_WHAT THE TASK ASKS_
A faithful transcription of all the data, images excluded, is the required answer.

_DATASET EXTRACT_
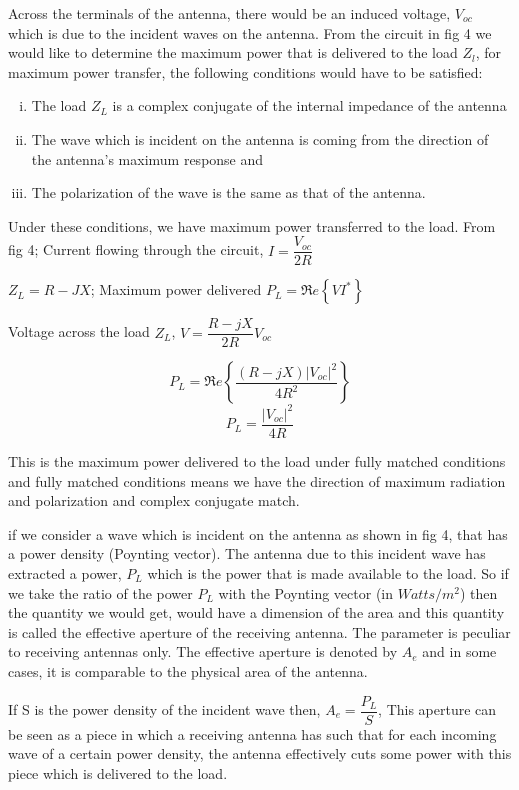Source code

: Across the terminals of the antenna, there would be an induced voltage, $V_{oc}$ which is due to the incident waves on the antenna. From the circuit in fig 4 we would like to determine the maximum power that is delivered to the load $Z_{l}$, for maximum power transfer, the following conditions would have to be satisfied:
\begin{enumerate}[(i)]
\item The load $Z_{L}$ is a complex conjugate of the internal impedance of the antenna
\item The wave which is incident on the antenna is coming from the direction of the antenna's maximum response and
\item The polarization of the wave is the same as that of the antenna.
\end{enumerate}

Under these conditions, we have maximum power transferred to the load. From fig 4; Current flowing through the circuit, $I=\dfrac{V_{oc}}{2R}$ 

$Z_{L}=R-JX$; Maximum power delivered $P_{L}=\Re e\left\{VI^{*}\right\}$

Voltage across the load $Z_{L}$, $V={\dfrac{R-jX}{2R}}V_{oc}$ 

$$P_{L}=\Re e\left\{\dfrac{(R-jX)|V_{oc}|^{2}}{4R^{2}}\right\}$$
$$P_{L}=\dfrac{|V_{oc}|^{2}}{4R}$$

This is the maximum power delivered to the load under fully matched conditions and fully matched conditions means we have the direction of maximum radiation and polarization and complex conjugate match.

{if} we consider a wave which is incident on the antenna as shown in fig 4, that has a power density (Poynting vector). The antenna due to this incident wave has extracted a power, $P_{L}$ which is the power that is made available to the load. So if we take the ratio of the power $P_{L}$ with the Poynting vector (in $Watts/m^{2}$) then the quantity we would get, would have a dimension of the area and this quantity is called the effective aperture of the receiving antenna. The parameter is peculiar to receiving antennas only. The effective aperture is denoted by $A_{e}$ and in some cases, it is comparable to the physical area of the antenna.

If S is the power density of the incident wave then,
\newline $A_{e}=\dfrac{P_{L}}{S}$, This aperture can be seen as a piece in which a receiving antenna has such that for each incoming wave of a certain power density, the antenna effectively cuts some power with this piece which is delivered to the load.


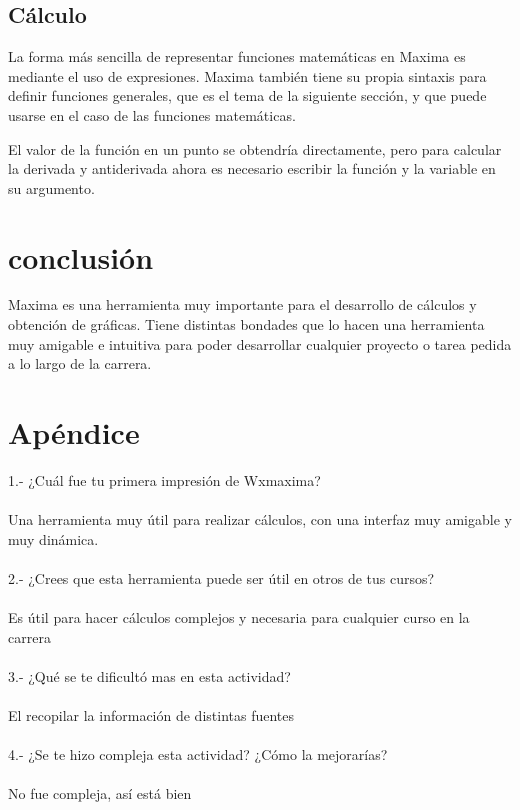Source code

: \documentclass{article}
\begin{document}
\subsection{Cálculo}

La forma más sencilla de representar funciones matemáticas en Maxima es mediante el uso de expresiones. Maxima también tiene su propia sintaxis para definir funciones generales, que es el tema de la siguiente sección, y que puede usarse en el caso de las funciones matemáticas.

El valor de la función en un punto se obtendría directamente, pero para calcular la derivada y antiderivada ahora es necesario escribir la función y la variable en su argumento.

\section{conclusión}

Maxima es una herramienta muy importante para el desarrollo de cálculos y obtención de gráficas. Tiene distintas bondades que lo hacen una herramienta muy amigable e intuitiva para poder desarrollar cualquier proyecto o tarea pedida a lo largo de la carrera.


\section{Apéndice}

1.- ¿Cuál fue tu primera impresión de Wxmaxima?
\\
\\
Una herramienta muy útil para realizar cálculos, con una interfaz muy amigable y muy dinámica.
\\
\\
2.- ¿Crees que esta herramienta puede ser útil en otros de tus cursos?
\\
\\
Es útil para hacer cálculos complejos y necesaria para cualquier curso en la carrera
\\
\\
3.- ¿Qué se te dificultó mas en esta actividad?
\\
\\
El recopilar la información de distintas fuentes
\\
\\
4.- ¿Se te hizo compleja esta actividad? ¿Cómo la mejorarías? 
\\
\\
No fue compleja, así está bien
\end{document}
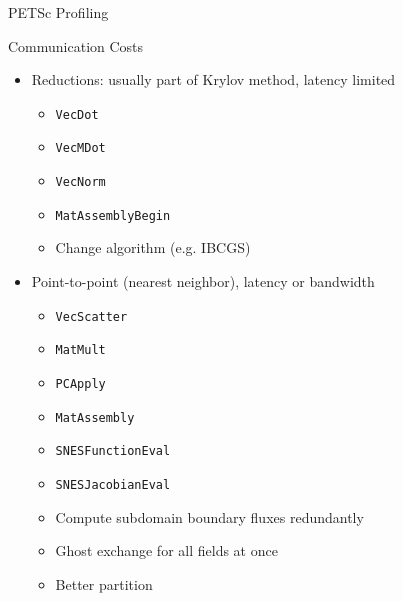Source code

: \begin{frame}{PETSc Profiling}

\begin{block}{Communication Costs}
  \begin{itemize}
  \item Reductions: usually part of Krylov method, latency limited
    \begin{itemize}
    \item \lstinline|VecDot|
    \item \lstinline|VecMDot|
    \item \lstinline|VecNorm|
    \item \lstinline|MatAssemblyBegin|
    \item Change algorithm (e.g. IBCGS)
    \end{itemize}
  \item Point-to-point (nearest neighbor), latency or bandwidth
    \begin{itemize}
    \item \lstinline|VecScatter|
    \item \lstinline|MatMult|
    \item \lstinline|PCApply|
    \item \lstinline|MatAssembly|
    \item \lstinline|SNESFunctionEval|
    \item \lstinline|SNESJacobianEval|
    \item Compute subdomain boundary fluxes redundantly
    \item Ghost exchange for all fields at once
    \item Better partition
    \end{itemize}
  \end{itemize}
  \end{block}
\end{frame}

_ANSWER BELOW_
Source code

: Across the terminals of the antenna, there would be an induced voltage, $V_{oc}$ which is due to the incident waves on the antenna. From the circuit in fig 4 we would like to determine the maximum power that is delivered to the load $Z_{l}$, for maximum power transfer, the following conditions would have to be satisfied:
\begin{enumerate}[(i)]
\item The load $Z_{L}$ is a complex conjugate of the internal impedance of the antenna
\item The wave which is incident on the antenna is coming from the direction of the antenna's maximum response and
\item The polarization of the wave is the same as that of the antenna.
\end{enumerate}

Under these conditions, we have maximum power transferred to the load. From fig 4; Current flowing through the circuit, $I=\dfrac{V_{oc}}{2R}$ 

$Z_{L}=R-JX$; Maximum power delivered $P_{L}=\Re e\left\{VI^{*}\right\}$

Voltage across the load $Z_{L}$, $V={\dfrac{R-jX}{2R}}V_{oc}$ 

$$P_{L}=\Re e\left\{\dfrac{(R-jX)|V_{oc}|^{2}}{4R^{2}}\right\}$$
$$P_{L}=\dfrac{|V_{oc}|^{2}}{4R}$$

This is the maximum power delivered to the load under fully matched conditions and fully matched conditions means we have the direction of maximum radiation and polarization and complex conjugate match.

{if} we consider a wave which is incident on the antenna as shown in fig 4, that has a power density (Poynting vector). The antenna due to this incident wave has extracted a power, $P_{L}$ which is the power that is made available to the load. So if we take the ratio of the power $P_{L}$ with the Poynting vector (in $Watts/m^{2}$) then the quantity we would get, would have a dimension of the area and this quantity is called the effective aperture of the receiving antenna. The parameter is peculiar to receiving antennas only. The effective aperture is denoted by $A_{e}$ and in some cases, it is comparable to the physical area of the antenna.

If S is the power density of the incident wave then,
\newline $A_{e}=\dfrac{P_{L}}{S}$, This aperture can be seen as a piece in which a receiving antenna has such that for each incoming wave of a certain power density, the antenna effectively cuts some power with this piece which is delivered to the load.


Source code

: \documentclass{article}
\begin{document}
\subsection{Cálculo}

La forma más sencilla de representar funciones matemáticas en Maxima es mediante el uso de expresiones. Maxima también tiene su propia sintaxis para definir funciones generales, que es el tema de la siguiente sección, y que puede usarse en el caso de las funciones matemáticas.

El valor de la función en un punto se obtendría directamente, pero para calcular la derivada y antiderivada ahora es necesario escribir la función y la variable en su argumento.

\section{conclusión}

Maxima es una herramienta muy importante para el desarrollo de cálculos y obtención de gráficas. Tiene distintas bondades que lo hacen una herramienta muy amigable e intuitiva para poder desarrollar cualquier proyecto o tarea pedida a lo largo de la carrera.


\section{Apéndice}

1.- ¿Cuál fue tu primera impresión de Wxmaxima?
\\
\\
Una herramienta muy útil para realizar cálculos, con una interfaz muy amigable y muy dinámica.
\\
\\
2.- ¿Crees que esta herramienta puede ser útil en otros de tus cursos?
\\
\\
Es útil para hacer cálculos complejos y necesaria para cualquier curso en la carrera
\\
\\
3.- ¿Qué se te dificultó mas en esta actividad?
\\
\\
El recopilar la información de distintas fuentes
\\
\\
4.- ¿Se te hizo compleja esta actividad? ¿Cómo la mejorarías? 
\\
\\
No fue compleja, así está bien
\end{document}
Source code

: \begin{frame}{PETSc Profiling}

\begin{block}{Communication Costs}
  \begin{itemize}
  \item Reductions: usually part of Krylov method, latency limited
    \begin{itemize}
    \item \lstinline|VecDot|
    \item \lstinline|VecMDot|
    \item \lstinline|VecNorm|
    \item \lstinline|MatAssemblyBegin|
    \item Change algorithm (e.g. IBCGS)
    \end{itemize}
  \item Point-to-point (nearest neighbor), latency or bandwidth
    \begin{itemize}
    \item \lstinline|VecScatter|
    \item \lstinline|MatMult|
    \item \lstinline|PCApply|
    \item \lstinline|MatAssembly|
    \item \lstinline|SNESFunctionEval|
    \item \lstinline|SNESJacobianEval|
    \item Compute subdomain boundary fluxes redundantly
    \item Ghost exchange for all fields at once
    \item Better partition
    \end{itemize}
  \end{itemize}
  \end{block}
\end{frame}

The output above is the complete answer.